#### Task brief
The records below are to be repeated exactly, and their pictures left out.

Rendered images with source text:
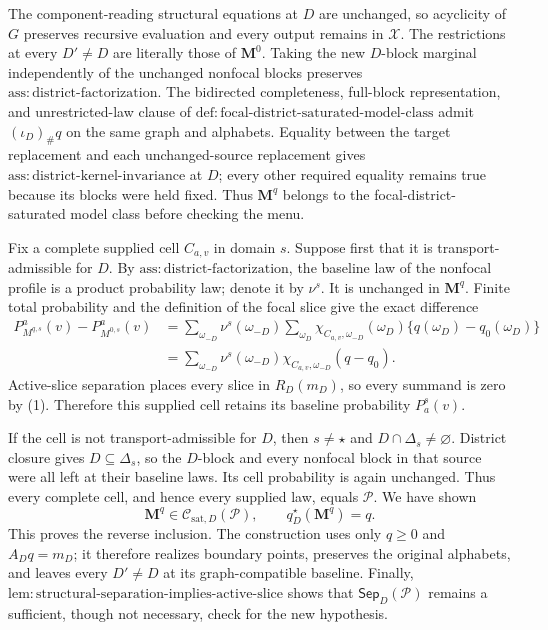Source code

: The component-reading structural equations at \(D\) are unchanged, so acyclicity of \(G\) preserves recursive evaluation and every output remains in \(\mathcal X\).  The restrictions at every \(D'\ne D\) are literally those of \(\mathbf M^0\).  Taking the new \(D\)-block marginal independently of the unchanged nonfocal blocks preserves \(\mathrm{ass:district\text{-}factorization}\).  The bidirected completeness, full-block representation, and unrestricted-law clause of \(\mathrm{def:focal\text{-}district\text{-}saturated\text{-}model\text{-}class}\) admit \((\iota_D)_\#q\) on the same graph and alphabets.  Equality between the target replacement and each unchanged-source replacement gives \(\mathrm{ass:district\text{-}kernel\text{-}invariance}\) at \(D\); every other required equality remains true because its blocks were held fixed.  Thus \(\mathbf M^q\) belongs to the focal-district-saturated model class before checking the menu.

Fix a complete supplied cell \(C_{a,v}\) in domain \(s\).  Suppose first that it is transport-admissible for \(D\).  By \(\mathrm{ass:district\text{-}factorization}\), the baseline law of the nonfocal profile is a product probability law; denote it by \(\nu^s\).  It is unchanged in \(\mathbf M^q\).  Finite total probability and the definition of the focal slice give the exact difference
\[
\begin{aligned}
P_{M^{q,s}}^a(v)-P_{M^{0,s}}^a(v)
&=\sum_{\omega_{-D}}
\nu^s(\omega_{-D})
\sum_{\omega_D}
\chi_{C_{a,v},\omega_{-D}}(\omega_D)
\{q(\omega_D)-q_0(\omega_D)\}\\
&=\sum_{\omega_{-D}}
\nu^s(\omega_{-D})
\chi_{C_{a,v},\omega_{-D}}(q-q_0).
\end{aligned}
\]
Active-slice separation places every slice in \(R_D(m_D)\), so every summand is zero by (1).  Therefore this supplied cell retains its baseline probability \(P_a^s(v)\).

If the cell is not transport-admissible for \(D\), then \(s\ne\star\) and \(D\cap\Delta_s\ne\varnothing\).  District closure gives \(D\subseteq\Delta_s\), so the \(D\)-block and every nonfocal block in that source were all left at their baseline laws.  Its cell probability is again unchanged.  Thus every complete cell, and hence every supplied law, equals \(\mathcal P\).  We have shown
\[
\mathbf M^q\in\mathcal C_{\mathrm{sat},D}(\mathcal P),
\qquad q_D^\star(\mathbf M^q)=q.
\]
This proves the reverse inclusion.  The construction uses only \(q\geq0\) and \(A_Dq=m_D\); it therefore realizes boundary points, preserves the original alphabets, and leaves every \(D'\ne D\) at its graph-compatible baseline.  Finally, \(\mathrm{lem:structural\text{-}separation\text{-}implies\text{-}active\text{-}slice}\) shows that \(\mathsf{Sep}_D(\mathcal P)\) remains a sufficient, though not necessary, check for the new hypothesis.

#### Task result
Source code

: The component-reading structural equations at \(D\) are unchanged, so acyclicity of \(G\) preserves recursive evaluation and every output remains in \(\mathcal X\).  The restrictions at every \(D'\ne D\) are literally those of \(\mathbf M^0\).  Taking the new \(D\)-block marginal independently of the unchanged nonfocal blocks preserves \(\mathrm{ass:district\text{-}factorization}\).  The bidirected completeness, full-block representation, and unrestricted-law clause of \(\mathrm{def:focal\text{-}district\text{-}saturated\text{-}model\text{-}class}\) admit \((\iota_D)_\#q\) on the same graph and alphabets.  Equality between the target replacement and each unchanged-source replacement gives \(\mathrm{ass:district\text{-}kernel\text{-}invariance}\) at \(D\); every other required equality remains true because its blocks were held fixed.  Thus \(\mathbf M^q\) belongs to the focal-district-saturated model class before checking the menu.

Fix a complete supplied cell \(C_{a,v}\) in domain \(s\).  Suppose first that it is transport-admissible for \(D\).  By \(\mathrm{ass:district\text{-}factorization}\), the baseline law of the nonfocal profile is a product probability law; denote it by \(\nu^s\).  It is unchanged in \(\mathbf M^q\).  Finite total probability and the definition of the focal slice give the exact difference
\[
\begin{aligned}
P_{M^{q,s}}^a(v)-P_{M^{0,s}}^a(v)
&=\sum_{\omega_{-D}}
\nu^s(\omega_{-D})
\sum_{\omega_D}
\chi_{C_{a,v},\omega_{-D}}(\omega_D)
\{q(\omega_D)-q_0(\omega_D)\}\\
&=\sum_{\omega_{-D}}
\nu^s(\omega_{-D})
\chi_{C_{a,v},\omega_{-D}}(q-q_0).
\end{aligned}
\]
Active-slice separation places every slice in \(R_D(m_D)\), so every summand is zero by (1).  Therefore this supplied cell retains its baseline probability \(P_a^s(v)\).

If the cell is not transport-admissible for \(D\), then \(s\ne\star\) and \(D\cap\Delta_s\ne\varnothing\).  District closure gives \(D\subseteq\Delta_s\), so the \(D\)-block and every nonfocal block in that source were all left at their baseline laws.  Its cell probability is again unchanged.  Thus every complete cell, and hence every supplied law, equals \(\mathcal P\).  We have shown
\[
\mathbf M^q\in\mathcal C_{\mathrm{sat},D}(\mathcal P),
\qquad q_D^\star(\mathbf M^q)=q.
\]
This proves the reverse inclusion.  The construction uses only \(q\geq0\) and \(A_Dq=m_D\); it therefore realizes boundary points, preserves the original alphabets, and leaves every \(D'\ne D\) at its graph-compatible baseline.  Finally, \(\mathrm{lem:structural\text{-}separation\text{-}implies\text{-}active\text{-}slice}\) shows that \(\mathsf{Sep}_D(\mathcal P)\) remains a sufficient, though not necessary, check for the new hypothesis.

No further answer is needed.